Painting exhibition challenges porn bill

Wasti Atmodjo ,  Contributor ,  Denpasar   |  Wed, 10/15/2008 10:38 AM  |  Bali

Sixteen young Balinese painters, working together under the Commercial Arts Workers (PSK) banner, held a painting exhibition called "Barak Senggama" (Sex barracks) in an aesthetic counterargument to the heavily debated anti-pornography bill.

The exhibition displayed paintings which depict sexual activities among animals -- fish, flies, frogs, grasshoppers, pigs and rabbits -- with styles ranging from realistic depictions to abstract paintings.

Sukmawati Soekarnoputri, former president Megawati Soekarnoputri's sister, opened the exhibition at the Indonesian Journalists Association building in Denpasar on Monday evening. The paintings will be on exhibit until Friday.

"It would be a real shame if paintings like these were to get bulldozed because of the pornography bill," Sukmawati said.

"So I ask everyone in the community, including those in the artistic community, to join the fight against this bill."

Sukmawati said she would continue to work against the bill in Jakarta along with several other political figures.

Hunted by Boars by Made Agus Suwesnawa, depicts several boars basking in the pleasures of a sexual orgy.

Battle Grasshopper by Nyoman Tarka, shows two grasshoppers intertwining; Made Agusman paints a romantic meet-up between two dogs, male and female.

High-Class Imagination by I Ketut Jesna Winaya shows a man's head filled with sexual imaginings involving beetles, bees, dragonflies, grasshoppers and other insects.

The Frog painting by Made Adis Suardana shows two male frogs fighting over a female. The painting impressed Sukmawati so much she bought it for her private collection.

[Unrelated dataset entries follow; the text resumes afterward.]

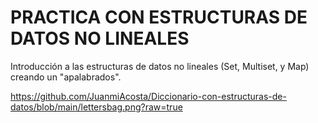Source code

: # PRACTICA CON ESTRUCTURAS DE DATOS NO LINEALES

Introducción a las estructuras de datos no lineales (Set, Multiset, y Map) creando un "apalabrados".

https://github.com/JuanmiAcosta/Diccionario-con-estructuras-de-datos/blob/main/lettersbag.png?raw=true
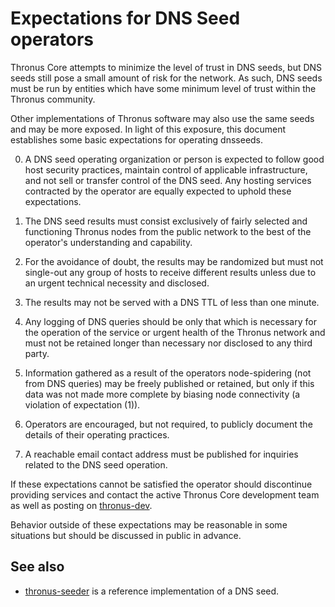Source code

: Expectations for DNS Seed operators
====================================

Thronus Core attempts to minimize the level of trust in DNS seeds,
but DNS seeds still pose a small amount of risk for the network.
As such, DNS seeds must be run by entities which have some minimum
level of trust within the Thronus community.

Other implementations of Thronus software may also use the same
seeds and may be more exposed. In light of this exposure, this
document establishes some basic expectations for operating dnsseeds.

0. A DNS seed operating organization or person is expected to follow good
host security practices, maintain control of applicable infrastructure,
and not sell or transfer control of the DNS seed. Any hosting services
contracted by the operator are equally expected to uphold these expectations.

1. The DNS seed results must consist exclusively of fairly selected and
functioning Thronus nodes from the public network to the best of the
operator's understanding and capability.

2. For the avoidance of doubt, the results may be randomized but must not
single-out any group of hosts to receive different results unless due to an
urgent technical necessity and disclosed.

3. The results may not be served with a DNS TTL of less than one minute.

4. Any logging of DNS queries should be only that which is necessary
for the operation of the service or urgent health of the Thronus
network and must not be retained longer than necessary nor disclosed
to any third party.

5. Information gathered as a result of the operators node-spidering
(not from DNS queries) may be freely published or retained, but only
if this data was not made more complete by biasing node connectivity
(a violation of expectation (1)).

6. Operators are encouraged, but not required, to publicly document the
details of their operating practices.

7. A reachable email contact address must be published for inquiries
related to the DNS seed operation.

If these expectations cannot be satisfied the operator should
discontinue providing services and contact the active Thronus
Core development team as well as posting on
[thronus-dev](https://groups.google.com/forum/#!forum/thronus-dev).

Behavior outside of these expectations may be reasonable in some
situations but should be discussed in public in advance.

See also
----------
- [thronus-seeder](https://github.com/pooler/thronus-seeder) is a reference implementation of a DNS seed.
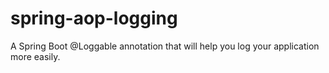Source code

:# spring-aop-logging
A Spring Boot @Loggable annotation that will help you log your application more easily.
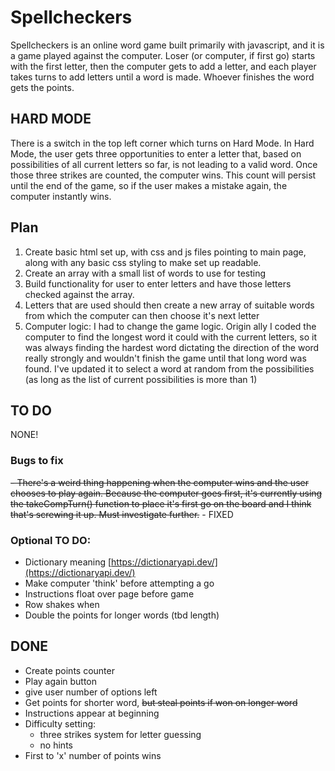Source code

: # Spellcheckers

Spellcheckers is an online word game built primarily with javascript, and it is a game played against the computer. Loser (or computer, if first go) starts with the first letter, then the computer gets to add a letter, and each player takes turns to add letters until a word is made. Whoever finishes the word gets the points.

## HARD MODE

There is a switch in the top left corner which turns on Hard Mode. In Hard Mode, the user gets three opportunities to enter a letter that, based on possibilities of all current letters so far, is not leading to a valid word. Once those three strikes are counted, the computer wins. This count will persist until the end of the game, so if the user makes a mistake again, the computer instantly wins.

## Plan

1. Create basic html set up, with css and js files pointing to main page, along with any basic css styling to make set up readable.
2. Create an array with a small list of words to use for testing
3. Build functionality for user to enter letters and have those letters checked against the array.
4. Letters that are used should then create a new array of suitable words from which the computer can then choose it's next letter
5. Computer logic:
   I had to change the game logic. Origin ally I coded the computer to find the longest word it could with the current letters, so it was always finding the hardest word dictating the direction of the word really strongly and wouldn't finish the game until that long word was found. I've updated it to select a word at random from the possibilities (as long as the list of current possibilities is more than 1)

## TO DO
NONE!


### Bugs to fix

~~- There's a weird thing happening when the computer wins and the user chooses to play again. Because the computer goes first, it's currently using the takeCompTurn() function to place it's first go on the board and I think that's screwing it up. Must investigate further.~~ - FIXED

### Optional TO DO:

- Dictionary meaning [https://dictionaryapi.dev/](https://dictionaryapi.dev/)
- Make computer 'think' before attempting a go
- Instructions float over page before game
- Row shakes when
- Double the points for longer words (tbd length)

## DONE

- Create points counter
- Play again button
- give user number of options left
- Get points for shorter word, ~~but steal points if won on longer word~~
- Instructions appear at beginning
- Difficulty setting:
    - three strikes system for letter guessing
    - no hints
- First to 'x' number of points wins
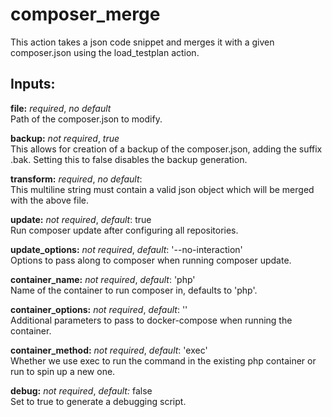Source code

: # composer_merge
This action takes a json code snippet and merges it with a given composer.json
using the load_testplan action.

## Inputs:
**file:** *required*, *no default*  
Path of the composer.json to modify.

**backup:** *not required*, *true*  
This allows for creation of  a backup of the composer.json, adding the suffix
.bak. Setting this to false disables the backup generation.

**transform:** *required*, *no default*:  
This multiline string must contain a valid json object which will be merged
with the above file.

**update:** *not required*, *default*: true  
Run composer update after configuring all repositories.

**update_options:** *not required*, *default*: '--no-interaction'  
Options to pass along to composer when running composer update.

**container_name:** *not required*, *default*: 'php'  
Name of the container to run composer in, defaults to 'php'.

**container_options:** *not required*, *default*: ''  
Additional parameters to pass to docker-compose when running the container.

**container_method:** *not required*, *default*: 'exec'  
Whether we use exec to run the command in the existing php container or run to spin up a new one.

**debug:** *not required*, *default:* false  
Set to true to generate a debugging script.
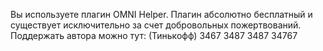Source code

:Вы используете плагин OMNI Helper. Плагин абсолютно бесплатный и существует исключительно за счет добровольных пожертвований. Поддержать автора можно тут: (Тинькофф) 3467 3487 3487 34767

Ngurah Karyadi, member of the event's organizing committee, said the choice to show animals as the main objects of desire in the paintings had more to do with the painters' wishes to exercise more freedom in expressing sexual activities.

He said only animals remained untarnished in their instincts to have sex, allowing them to feel free to have sex in public places.

"All these activities are just natural, there's no category, nor is anyone trying to categorize these acts.

"Unlike humans, who try to keep things in boxes like what the pornography bill is trying to do," he said.

When asked how one should interpret the paintings, he answered, "that depends on each individual whether they want to see it as something pornographic or something natural".

He said people's sexual desires were part of their animal instincts, and that reality too often clashed with what the body wants.

"Thus, life becomes an exercise in theatrics, full of pretentious and custom-wrapped behaviors, as people try to stay within the confines of morality," he said.

Suwesnawa said his Hunter by Boars work expressed how suspicious the world's existing forces have become towards animal instincts, and how humans have assumed to connect such instincts with the demise of faith and values.

Such forces, he said, have reached a point where other people and the state have taken away the basic human right to express desire and libido.